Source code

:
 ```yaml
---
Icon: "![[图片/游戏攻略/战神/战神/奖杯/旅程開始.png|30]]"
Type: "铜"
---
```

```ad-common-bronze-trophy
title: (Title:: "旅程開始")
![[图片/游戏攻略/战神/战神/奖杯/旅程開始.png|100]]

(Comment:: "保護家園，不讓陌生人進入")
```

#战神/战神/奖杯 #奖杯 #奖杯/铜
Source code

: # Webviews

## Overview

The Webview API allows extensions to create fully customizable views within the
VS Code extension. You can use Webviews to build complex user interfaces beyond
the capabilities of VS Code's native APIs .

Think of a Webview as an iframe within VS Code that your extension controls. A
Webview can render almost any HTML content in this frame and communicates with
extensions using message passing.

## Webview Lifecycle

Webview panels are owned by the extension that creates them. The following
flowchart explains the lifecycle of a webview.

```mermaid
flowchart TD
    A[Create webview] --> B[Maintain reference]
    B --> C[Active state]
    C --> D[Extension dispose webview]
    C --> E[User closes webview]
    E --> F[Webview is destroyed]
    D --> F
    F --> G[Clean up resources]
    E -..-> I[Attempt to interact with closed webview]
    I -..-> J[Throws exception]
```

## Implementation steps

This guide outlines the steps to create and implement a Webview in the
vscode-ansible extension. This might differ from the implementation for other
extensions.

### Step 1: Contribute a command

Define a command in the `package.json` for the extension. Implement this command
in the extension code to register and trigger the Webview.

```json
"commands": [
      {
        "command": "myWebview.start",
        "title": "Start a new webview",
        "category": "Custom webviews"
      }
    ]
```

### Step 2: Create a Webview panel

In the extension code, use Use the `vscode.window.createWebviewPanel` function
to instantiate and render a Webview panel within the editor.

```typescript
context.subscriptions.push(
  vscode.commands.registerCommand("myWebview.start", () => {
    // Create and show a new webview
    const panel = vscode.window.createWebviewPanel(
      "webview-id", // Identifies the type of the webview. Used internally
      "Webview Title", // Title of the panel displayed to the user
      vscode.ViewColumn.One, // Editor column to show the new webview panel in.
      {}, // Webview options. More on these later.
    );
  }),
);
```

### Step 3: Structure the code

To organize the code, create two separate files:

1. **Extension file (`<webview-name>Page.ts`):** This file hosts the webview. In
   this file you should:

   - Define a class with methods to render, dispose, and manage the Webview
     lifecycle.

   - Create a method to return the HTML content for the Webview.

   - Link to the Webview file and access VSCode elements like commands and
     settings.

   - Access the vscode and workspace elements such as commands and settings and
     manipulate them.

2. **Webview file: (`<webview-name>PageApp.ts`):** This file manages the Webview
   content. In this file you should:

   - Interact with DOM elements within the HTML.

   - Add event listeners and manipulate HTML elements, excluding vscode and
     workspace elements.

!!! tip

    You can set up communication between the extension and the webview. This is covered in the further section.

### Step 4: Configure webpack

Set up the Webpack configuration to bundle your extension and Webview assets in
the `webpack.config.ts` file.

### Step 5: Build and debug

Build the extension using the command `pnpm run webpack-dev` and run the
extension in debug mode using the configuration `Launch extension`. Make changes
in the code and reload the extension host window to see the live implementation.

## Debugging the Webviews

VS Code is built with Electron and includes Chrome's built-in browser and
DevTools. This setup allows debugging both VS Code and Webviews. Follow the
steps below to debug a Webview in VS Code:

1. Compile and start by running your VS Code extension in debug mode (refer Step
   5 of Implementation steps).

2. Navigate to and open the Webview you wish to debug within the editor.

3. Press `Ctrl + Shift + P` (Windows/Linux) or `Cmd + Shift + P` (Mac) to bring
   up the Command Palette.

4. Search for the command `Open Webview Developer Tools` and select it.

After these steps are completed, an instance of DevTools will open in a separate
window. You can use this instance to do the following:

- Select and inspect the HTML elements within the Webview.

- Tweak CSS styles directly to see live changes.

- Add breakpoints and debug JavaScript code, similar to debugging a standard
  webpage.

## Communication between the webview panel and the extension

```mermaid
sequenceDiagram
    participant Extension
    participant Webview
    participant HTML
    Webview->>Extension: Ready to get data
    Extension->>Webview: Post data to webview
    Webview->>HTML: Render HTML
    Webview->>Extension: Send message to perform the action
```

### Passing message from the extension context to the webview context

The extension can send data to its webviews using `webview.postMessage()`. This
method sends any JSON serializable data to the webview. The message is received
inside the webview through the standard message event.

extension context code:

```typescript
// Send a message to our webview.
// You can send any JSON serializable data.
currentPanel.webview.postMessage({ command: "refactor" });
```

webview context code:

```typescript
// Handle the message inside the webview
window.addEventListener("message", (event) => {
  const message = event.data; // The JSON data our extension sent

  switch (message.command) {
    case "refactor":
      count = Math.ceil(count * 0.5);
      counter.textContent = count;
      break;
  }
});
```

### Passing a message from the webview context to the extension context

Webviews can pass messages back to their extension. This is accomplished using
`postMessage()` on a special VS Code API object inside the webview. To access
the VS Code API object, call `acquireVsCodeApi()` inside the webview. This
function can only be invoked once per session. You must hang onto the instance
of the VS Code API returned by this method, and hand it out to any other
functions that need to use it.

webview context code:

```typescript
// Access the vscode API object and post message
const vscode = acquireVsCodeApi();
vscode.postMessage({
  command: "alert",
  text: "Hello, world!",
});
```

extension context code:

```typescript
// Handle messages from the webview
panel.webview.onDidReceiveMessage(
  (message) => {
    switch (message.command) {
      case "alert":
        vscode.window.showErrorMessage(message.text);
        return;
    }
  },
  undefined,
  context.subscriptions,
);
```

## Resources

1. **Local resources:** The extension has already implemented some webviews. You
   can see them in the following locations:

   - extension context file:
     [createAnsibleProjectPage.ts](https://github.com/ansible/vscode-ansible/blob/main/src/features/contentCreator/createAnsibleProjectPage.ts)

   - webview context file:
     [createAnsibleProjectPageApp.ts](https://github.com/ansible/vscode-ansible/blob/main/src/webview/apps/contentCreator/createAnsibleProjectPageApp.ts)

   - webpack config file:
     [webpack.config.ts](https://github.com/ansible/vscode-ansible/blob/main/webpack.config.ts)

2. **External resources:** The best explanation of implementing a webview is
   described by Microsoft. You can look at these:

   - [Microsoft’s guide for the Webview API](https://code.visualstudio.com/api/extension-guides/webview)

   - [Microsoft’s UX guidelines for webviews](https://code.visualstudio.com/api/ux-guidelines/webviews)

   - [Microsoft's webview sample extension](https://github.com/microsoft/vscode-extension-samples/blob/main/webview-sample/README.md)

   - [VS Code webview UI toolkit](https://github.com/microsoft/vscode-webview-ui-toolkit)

### [REQUIREMENT]
Lines above that have "旅程開始": copy each of them.

### [ANSWER TO THE EXERCISE]
Icon: "![[图片/游戏攻略/战神/战神/奖杯/旅程開始.png|30]]"
title: (Title:: "旅程開始")
![[图片/游戏攻略/战神/战神/奖杯/旅程開始.png|100]]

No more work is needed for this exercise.